[Dataset excerpts]
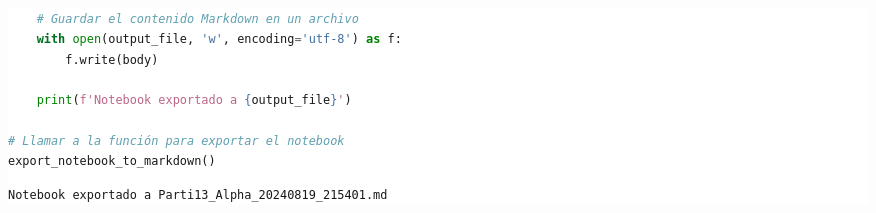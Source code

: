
 ```python
    # Guardar el contenido Markdown en un archivo
    with open(output_file, 'w', encoding='utf-8') as f:
        f.write(body)
    
    print(f'Notebook exportado a {output_file}')

# Llamar a la función para exportar el notebook
export_notebook_to_markdown()

```

    Notebook exportado a Parti13_Alpha_20240819_215401.md
    
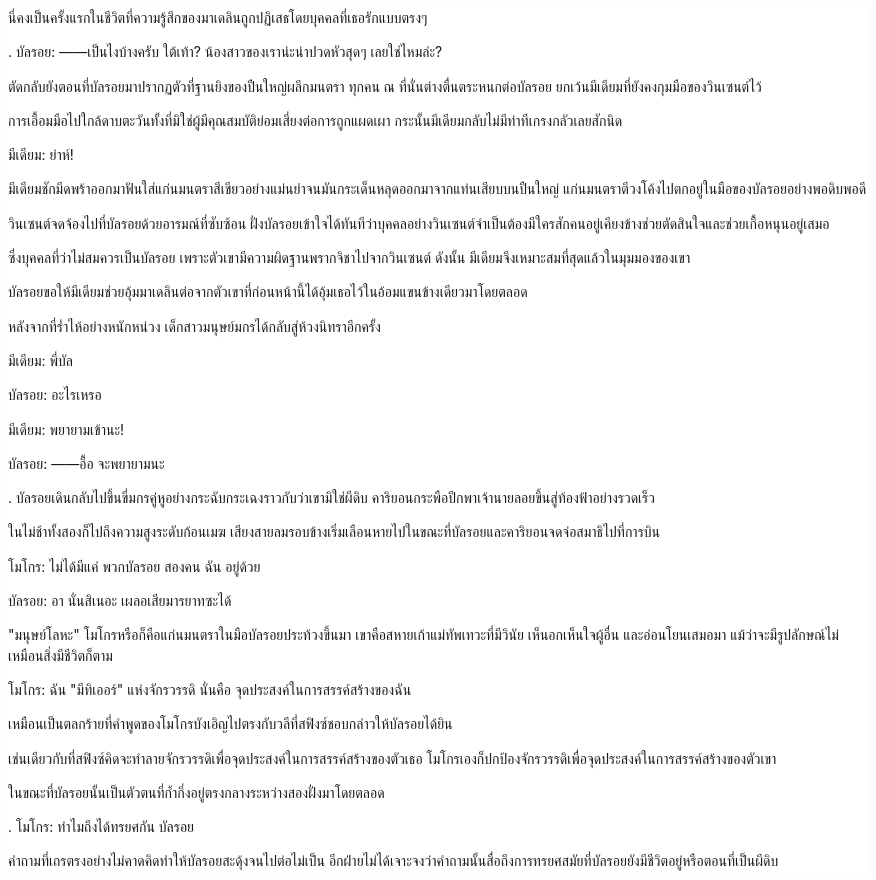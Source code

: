 นี่คงเป็นครั้งแรกในชีวิตที่ความรู้สึกของมาเดลินถูกปฏิเสธโดยบุคคลที่เธอรักแบบตรงๆ

.
บัลรอย: ――เป็นไงบ้างครับ ใต้เท้า? น้องสาวของเราน่ะน่าปวดหัวสุดๆ เลยใช่ไหมล่ะ?

ตัดกลับยังตอนที่บัลรอยมาปรากฏตัวที่ฐานยิงของปืนใหญ่ผลึกมนตรา ทุกคน ณ ที่นั่นต่างตื่นตระหนกต่อบัลรอย ยกเว้นมีเดียมที่ยังคงกุมมือของวินเซนต์ไว้

การเอื้อมมือไปใกล้ดาบตะวันทั้งที่มิใช่ผู้มีคุณสมบัติย่อมเสี่ยงต่อการถูกแผดเผา กระนั้นมีเดียมกลับไม่มีท่าทีเกรงกลัวเลยสักนิด

มีเดียม: ย่าห์!

มีเดียมชักมีดพร้าออกมาฟันใส่แก่นมนตราสีเขียวอย่างแม่นยำจนมันกระเด็นหลุดออกมาจากแท่นเสียบบนปืนใหญ่ แก่นมนตราตีวงโค้งไปตกอยู่ในมือของบัลรอยอย่างพอดิบพอดี

วินเซนต์จดจ้องไปที่บัลรอยด้วยอารมณ์ที่ซับซ้อน ฝั่งบัลรอยเข้าใจได้ทันทีว่าบุคคลอย่างวินเซนต์จำเป็นต้องมีใครสักคนอยู่เคียงข้างช่วยตัดสินใจและช่วยเกื้อหนุนอยู่เสมอ

ซึ่งบุคคลที่ว่าไม่สมควรเป็นบัลรอย เพราะตัวเขามีความผิดฐานพรากจิชาไปจากวินเซนต์ ดังนั้น มีเดียมจึงเหมาะสมที่สุดแล้วในมุมมองของเขา

บัลรอยขอให้มีเดียมช่วยอุ้มมาเดลินต่อจากตัวเขาที่ก่อนหน้านี้ได้อุ้มเธอไว้ในอ้อมแขนข้างเดียวมาโดยตลอด

หลังจากที่ร่ำไห้อย่างหนักหน่วง เด็กสาวมนุษย์มกรได้กลับสู่ห้วงนิทราอีกครั้ง

มีเดียม: พี่บัล

บัลรอย: อะไรเหรอ

มีเดียม: พยายามเข้านะ!

บัลรอย: ――อื้อ จะพยายามนะ

.
บัลรอยเดินกลับไปขึ้นขี่มกรคู่หูอย่างกระฉับกระเฉงราวกับว่าเขามิใช่ผีดิบ คาริยอนกระพือปีกพาเจ้านายลอยขึ้นสู่ท้องฟ้าอย่างรวดเร็ว

ในไม่ช้าทั้งสองก็ไปถึงความสูงระดับก้อนเมฆ เสียงสายลมรอบข้างเริ่มเลือนหายไปในขณะที่บัลรอยและคาริยอนจดจ่อสมาธิไปที่การบิน

โมโกร: ไม่ได้มีแค่ พวกบัลรอย สองคน ฉัน อยู่ด้วย

บัลรอย: อา นั่นสิเนอะ เผลอเสียมารยาทซะได้

"มนุษย์โลหะ" โมโกรหรือก็คือแก่นมนตราในมือบัลรอยประท้วงขึ้นมา เขาคือสหายเก้าแม่ทัพเทวะที่มีวินัย เห็นอกเห็นใจผู้อื่น และอ่อนโยนเสมอมา แม้ว่าจะมีรูปลักษณ์ไม่เหมือนสิ่งมีชีวิตก็ตาม

โมโกร: ฉัน "มีทิเออร์" แห่งจักรวรรดิ นั่นคือ จุดประสงค์ในการสรรค์สร้างของฉัน

เหมือนเป็นตลกร้ายที่คำพูดของโมโกรบังเอิญไปตรงกับวลีที่สฟิงซ์ชอบกล่าวให้บัลรอยได้ยิน

เช่นเดียวกับที่สฟิงซ์คิดจะทำลายจักรวรรดิเพื่อจุดประสงค์ในการสรรค์สร้างของตัวเธอ โมโกรเองก็ปกป้องจักรวรรดิเพื่อจุดประสงค์ในการสรรค์สร้างของตัวเขา

ในขณะที่บัลรอยนั้นเป็นตัวตนที่ก้ำกึ่งอยู่ตรงกลางระหว่างสองฝั่งมาโดยตลอด

.
โมโกร: ทำไมถึงได้ทรยศกัน บัลรอย

คำถามที่เถรตรงอย่างไม่คาดคิดทำให้บัลรอยสะดุ้งจนไปต่อไม่เป็น อีกฝ่ายไม่ได้เจาะจงว่าคำถามนั้นสื่อถึงการทรยศสมัยที่บัลรอยยังมีชีวิตอยู่หรือตอนที่เป็นผีดิบ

*Required action:* Your output should consist only of the lines from the one containing "บัลรอย: อา นั่นสิเนอะ เผลอเสียมารยาทซะได้" to the end of the records above, each retyped exactly.

*Task output:*
บัลรอย: อา นั่นสิเนอะ เผลอเสียมารยาทซะได้

"มนุษย์โลหะ" โมโกรหรือก็คือแก่นมนตราในมือบัลรอยประท้วงขึ้นมา เขาคือสหายเก้าแม่ทัพเทวะที่มีวินัย เห็นอกเห็นใจผู้อื่น และอ่อนโยนเสมอมา แม้ว่าจะมีรูปลักษณ์ไม่เหมือนสิ่งมีชีวิตก็ตาม

โมโกร: ฉัน "มีทิเออร์" แห่งจักรวรรดิ นั่นคือ จุดประสงค์ในการสรรค์สร้างของฉัน

เหมือนเป็นตลกร้ายที่คำพูดของโมโกรบังเอิญไปตรงกับวลีที่สฟิงซ์ชอบกล่าวให้บัลรอยได้ยิน

เช่นเดียวกับที่สฟิงซ์คิดจะทำลายจักรวรรดิเพื่อจุดประสงค์ในการสรรค์สร้างของตัวเธอ โมโกรเองก็ปกป้องจักรวรรดิเพื่อจุดประสงค์ในการสรรค์สร้างของตัวเขา

ในขณะที่บัลรอยนั้นเป็นตัวตนที่ก้ำกึ่งอยู่ตรงกลางระหว่างสองฝั่งมาโดยตลอด

.
โมโกร: ทำไมถึงได้ทรยศกัน บัลรอย

คำถามที่เถรตรงอย่างไม่คาดคิดทำให้บัลรอยสะดุ้งจนไปต่อไม่เป็น อีกฝ่ายไม่ได้เจาะจงว่าคำถามนั้นสื่อถึงการทรยศสมัยที่บัลรอยยังมีชีวิตอยู่หรือตอนที่เป็นผีดิบ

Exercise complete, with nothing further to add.